Bloomfield’s ordinance isn’t unique. Other towns have similar provisions. They are based on the old presumption that silence implies consent, which is especially undemocratic in the context of elections and referendums, since many townspeople who didn’t vote could have opposed the budget’s tax increase if they had bothered to think about it. Maybe they’ll think about it when their next tax bills arrive, but it will be too late. 

The ordinance’s presumption is also that elected officials who go through the trouble of developing a budget deserve some deference and shouldn’t be stymied by a small minority of voters. After all, those officials won their own elections with more votes than were cast against the budget.

Presuming that silence signifies consent, Bloomfield Mayor Anthony Harrington told the Courant that people who didn’t vote realized that the budget was a lean as it could be.

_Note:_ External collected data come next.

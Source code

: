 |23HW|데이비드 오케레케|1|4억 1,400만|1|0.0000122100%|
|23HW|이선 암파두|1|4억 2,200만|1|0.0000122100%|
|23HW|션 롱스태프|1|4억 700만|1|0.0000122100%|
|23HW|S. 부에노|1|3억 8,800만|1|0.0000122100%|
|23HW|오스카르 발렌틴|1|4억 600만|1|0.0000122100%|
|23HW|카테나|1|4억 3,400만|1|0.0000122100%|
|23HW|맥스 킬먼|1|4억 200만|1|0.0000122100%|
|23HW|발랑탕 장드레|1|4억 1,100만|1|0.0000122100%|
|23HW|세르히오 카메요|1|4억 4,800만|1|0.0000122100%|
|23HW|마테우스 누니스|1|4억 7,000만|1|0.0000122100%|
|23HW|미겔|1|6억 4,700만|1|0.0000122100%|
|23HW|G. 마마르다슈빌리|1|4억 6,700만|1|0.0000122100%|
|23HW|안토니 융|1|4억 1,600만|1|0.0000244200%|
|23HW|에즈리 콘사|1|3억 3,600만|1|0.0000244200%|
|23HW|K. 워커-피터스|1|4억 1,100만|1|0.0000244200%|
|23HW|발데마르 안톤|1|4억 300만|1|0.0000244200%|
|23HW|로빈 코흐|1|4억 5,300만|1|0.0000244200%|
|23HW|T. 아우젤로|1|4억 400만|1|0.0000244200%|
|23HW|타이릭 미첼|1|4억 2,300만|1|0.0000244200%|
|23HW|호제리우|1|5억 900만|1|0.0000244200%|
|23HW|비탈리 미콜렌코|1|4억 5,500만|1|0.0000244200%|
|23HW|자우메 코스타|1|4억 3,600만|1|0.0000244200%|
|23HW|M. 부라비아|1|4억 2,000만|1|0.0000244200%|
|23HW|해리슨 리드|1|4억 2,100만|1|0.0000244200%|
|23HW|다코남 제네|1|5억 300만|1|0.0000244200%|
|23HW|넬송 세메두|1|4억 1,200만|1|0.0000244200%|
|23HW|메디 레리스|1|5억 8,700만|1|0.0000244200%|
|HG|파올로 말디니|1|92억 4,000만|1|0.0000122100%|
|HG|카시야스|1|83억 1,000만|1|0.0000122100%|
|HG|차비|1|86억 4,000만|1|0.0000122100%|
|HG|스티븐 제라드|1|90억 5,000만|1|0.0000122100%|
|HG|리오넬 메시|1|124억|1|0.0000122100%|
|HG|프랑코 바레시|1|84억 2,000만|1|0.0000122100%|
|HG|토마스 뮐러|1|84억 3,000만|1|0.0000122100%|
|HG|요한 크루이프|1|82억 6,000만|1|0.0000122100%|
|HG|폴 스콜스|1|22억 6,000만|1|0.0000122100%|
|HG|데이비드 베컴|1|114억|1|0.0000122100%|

The mayor asked: “Where would the budget reductions come from? Would the Board of Education, town services for seniors, human services, leisure services, our new Prosser Library, the Department of Public Works, or Town Hall be impacted negatively by these changes?”

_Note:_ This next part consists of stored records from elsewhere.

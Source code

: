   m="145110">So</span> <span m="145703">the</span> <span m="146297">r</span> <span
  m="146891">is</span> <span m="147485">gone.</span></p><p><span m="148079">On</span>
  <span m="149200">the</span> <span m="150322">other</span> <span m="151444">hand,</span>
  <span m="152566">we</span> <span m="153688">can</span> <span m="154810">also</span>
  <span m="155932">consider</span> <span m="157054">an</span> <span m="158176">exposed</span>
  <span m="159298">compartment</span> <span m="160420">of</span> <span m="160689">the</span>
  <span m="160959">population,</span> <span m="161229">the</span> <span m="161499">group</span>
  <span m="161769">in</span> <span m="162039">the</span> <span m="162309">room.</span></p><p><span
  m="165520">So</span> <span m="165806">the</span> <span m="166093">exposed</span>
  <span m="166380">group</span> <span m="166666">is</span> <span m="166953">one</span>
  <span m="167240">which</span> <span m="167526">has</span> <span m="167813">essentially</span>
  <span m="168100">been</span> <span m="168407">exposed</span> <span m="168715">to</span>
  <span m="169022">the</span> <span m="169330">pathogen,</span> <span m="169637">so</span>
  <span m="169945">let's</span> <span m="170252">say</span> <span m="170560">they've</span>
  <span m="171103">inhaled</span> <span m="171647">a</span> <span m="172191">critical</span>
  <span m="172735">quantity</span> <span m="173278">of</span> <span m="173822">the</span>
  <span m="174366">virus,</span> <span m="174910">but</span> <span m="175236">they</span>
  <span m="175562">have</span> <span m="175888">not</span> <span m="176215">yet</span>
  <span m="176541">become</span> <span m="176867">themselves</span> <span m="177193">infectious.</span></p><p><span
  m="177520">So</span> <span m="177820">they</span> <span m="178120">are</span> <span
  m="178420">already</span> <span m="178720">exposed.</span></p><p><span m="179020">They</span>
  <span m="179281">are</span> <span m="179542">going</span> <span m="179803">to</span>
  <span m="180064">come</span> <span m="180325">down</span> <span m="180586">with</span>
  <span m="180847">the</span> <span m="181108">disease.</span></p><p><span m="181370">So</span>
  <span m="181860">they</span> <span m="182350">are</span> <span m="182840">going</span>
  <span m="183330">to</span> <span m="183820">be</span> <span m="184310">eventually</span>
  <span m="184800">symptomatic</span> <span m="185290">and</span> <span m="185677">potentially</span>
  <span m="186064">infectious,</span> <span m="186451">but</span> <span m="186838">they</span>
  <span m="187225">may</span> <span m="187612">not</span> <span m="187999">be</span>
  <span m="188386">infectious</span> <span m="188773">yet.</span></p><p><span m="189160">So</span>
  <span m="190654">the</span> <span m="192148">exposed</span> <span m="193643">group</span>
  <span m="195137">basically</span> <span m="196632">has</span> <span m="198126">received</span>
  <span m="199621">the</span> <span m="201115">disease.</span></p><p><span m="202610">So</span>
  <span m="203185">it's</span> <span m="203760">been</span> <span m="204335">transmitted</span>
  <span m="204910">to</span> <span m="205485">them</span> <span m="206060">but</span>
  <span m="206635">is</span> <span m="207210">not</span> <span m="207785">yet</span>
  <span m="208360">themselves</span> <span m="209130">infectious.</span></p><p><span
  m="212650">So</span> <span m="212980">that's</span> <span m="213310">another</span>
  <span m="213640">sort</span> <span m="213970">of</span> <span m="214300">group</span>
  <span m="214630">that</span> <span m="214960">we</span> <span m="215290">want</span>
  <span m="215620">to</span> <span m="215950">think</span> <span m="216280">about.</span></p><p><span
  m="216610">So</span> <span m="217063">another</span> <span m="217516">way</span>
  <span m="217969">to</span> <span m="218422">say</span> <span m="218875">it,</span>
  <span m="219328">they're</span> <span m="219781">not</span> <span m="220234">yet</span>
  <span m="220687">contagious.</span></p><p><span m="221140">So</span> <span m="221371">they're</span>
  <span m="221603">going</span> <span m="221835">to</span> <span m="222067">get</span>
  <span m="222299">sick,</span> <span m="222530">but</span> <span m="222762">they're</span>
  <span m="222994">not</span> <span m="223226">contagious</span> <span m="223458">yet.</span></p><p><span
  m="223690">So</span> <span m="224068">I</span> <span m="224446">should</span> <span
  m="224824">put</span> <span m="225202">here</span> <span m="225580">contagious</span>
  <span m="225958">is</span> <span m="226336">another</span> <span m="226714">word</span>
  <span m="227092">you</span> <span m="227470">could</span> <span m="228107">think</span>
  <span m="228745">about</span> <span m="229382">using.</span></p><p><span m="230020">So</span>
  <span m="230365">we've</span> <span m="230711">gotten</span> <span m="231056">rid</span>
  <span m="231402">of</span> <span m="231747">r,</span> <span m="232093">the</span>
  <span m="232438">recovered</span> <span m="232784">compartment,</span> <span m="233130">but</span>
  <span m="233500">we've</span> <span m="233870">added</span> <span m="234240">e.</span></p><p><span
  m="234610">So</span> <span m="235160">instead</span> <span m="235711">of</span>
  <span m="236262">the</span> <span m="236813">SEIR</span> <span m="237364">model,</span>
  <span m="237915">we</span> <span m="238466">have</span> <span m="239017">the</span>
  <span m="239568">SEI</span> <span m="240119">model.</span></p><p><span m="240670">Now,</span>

Indeed, perpetrating what are called the Washington Monument and Punish the Public syndromes, the town manager’s budget initially had proposed saving money by eliminating municipal trash collection and closing the town swimming pool.

But while the mayor’s question may have been rhetorical, it deserves a serious answer, especially since the question is often posed elsewhere and never gets one.

Yes, Bloomfield’s budget could have been reduced in all the aspects cited by the mayor, as well as many others, without devastating services to the public. For the biggest single expense in government in Connecticut is personnel, and with laws requiring unionization of state and municipal government employees, binding arbitration of their union contracts, and insulation for government employees against discipline for misconduct or negligence, state government has essentially put the costs of government personnel beyond economizing. 

All together these laws result in compensation for government employees that is far more generous than what is received by private-sector employees in comparable jobs.

That is what state and municipal elected and budget officials are hinting at when they shrug and say their budgeting options are limited by “fixed costs.” 

You can eliminate trash collection, but you can’t readily freeze or reduce government employee salaries. 

You can close the town pool but you can’t require government employees to give up their paid day off purportedly honoring Columbus. 

You can suspend an employee for a day or two for being intoxicated on the job but you can’t fire him.

So practically every year brings property tax increases on the municipal level and, on the state level, direct tax increases or tax increases hidden in consumer prices or financed by de-facto borrowing from the state pension funds, which increases state government’s liabilities.

The solution is obvious but always unspoken: To freeze or reduce taxes, you have to unfix the “fixed costs.” 

Those costs weren’t fixed by God but by legislators and governors who long have been subservient to a particular special interest — a special interest that has come to control an entire political party, a special interest that the other major party is usually too timid to challenge.